» **What you have to do**: Return, from the listing below, every line that includes "intelligente".

» **Recorded data**:
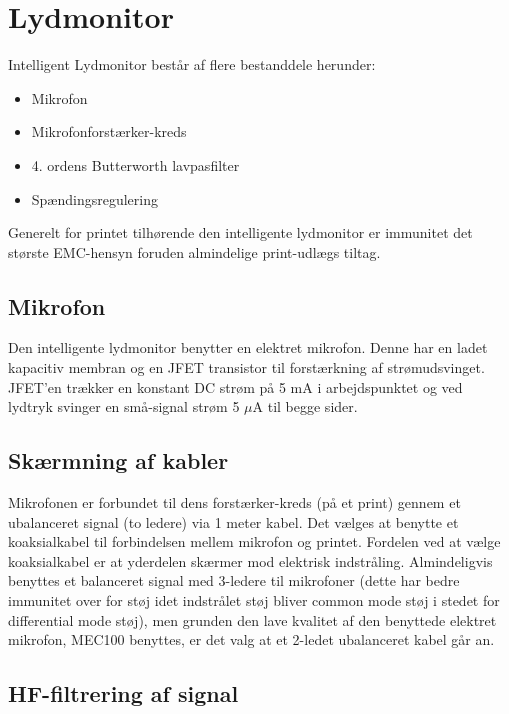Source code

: \chapter{Lydmonitor}

Intelligent Lydmonitor består af flere bestanddele herunder:

\begin{itemize}
\item Mikrofon
\item Mikrofonforstærker-kreds
\item 4. ordens Butterworth lavpasfilter 
\item Spændingsregulering
\end{itemize}

Generelt for printet tilhørende den intelligente lydmonitor er immunitet det største EMC-hensyn foruden almindelige print-udlægs tiltag.

\section{Mikrofon}

Den intelligente lydmonitor benytter en elektret mikrofon. Denne har en ladet kapacitiv membran og en JFET transistor til forstærkning af strømudsvinget. JFET’en trækker en konstant DC strøm på 5 mA i arbejdspunktet og ved lydtryk svinger en små-signal strøm 5 $\mu$A til begge sider. 

\section{Skærmning af kabler}

Mikrofonen er forbundet til dens forstærker-kreds (på et print) gennem et ubalanceret signal (to ledere) via 1 meter kabel. Det vælges at benytte et koaksialkabel til forbindelsen mellem mikrofon og printet. Fordelen ved at vælge koaksialkabel er at yderdelen skærmer mod elektrisk indstråling. Almindeligvis benyttes et balanceret signal med 3-ledere til mikrofoner (dette har bedre immunitet over for støj idet indstrålet støj bliver common mode støj i stedet for differential mode støj), men grunden den lave kvalitet af den benyttede elektret mikrofon, MEC100 benyttes, er det valg at et 2-ledet ubalanceret kabel går an.


\section{HF-filtrering af signal}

» **Answer for the task**:
Generelt for printet tilhørende den intelligente lydmonitor er immunitet det største EMC-hensyn foruden almindelige print-udlægs tiltag.
Den intelligente lydmonitor benytter en elektret mikrofon. Denne har en ladet kapacitiv membran og en JFET transistor til forstærkning af strømudsvinget. JFET’en trækker en konstant DC strøm på 5 mA i arbejdspunktet og ved lydtryk svinger en små-signal strøm 5 $\mu$A til begge sider. 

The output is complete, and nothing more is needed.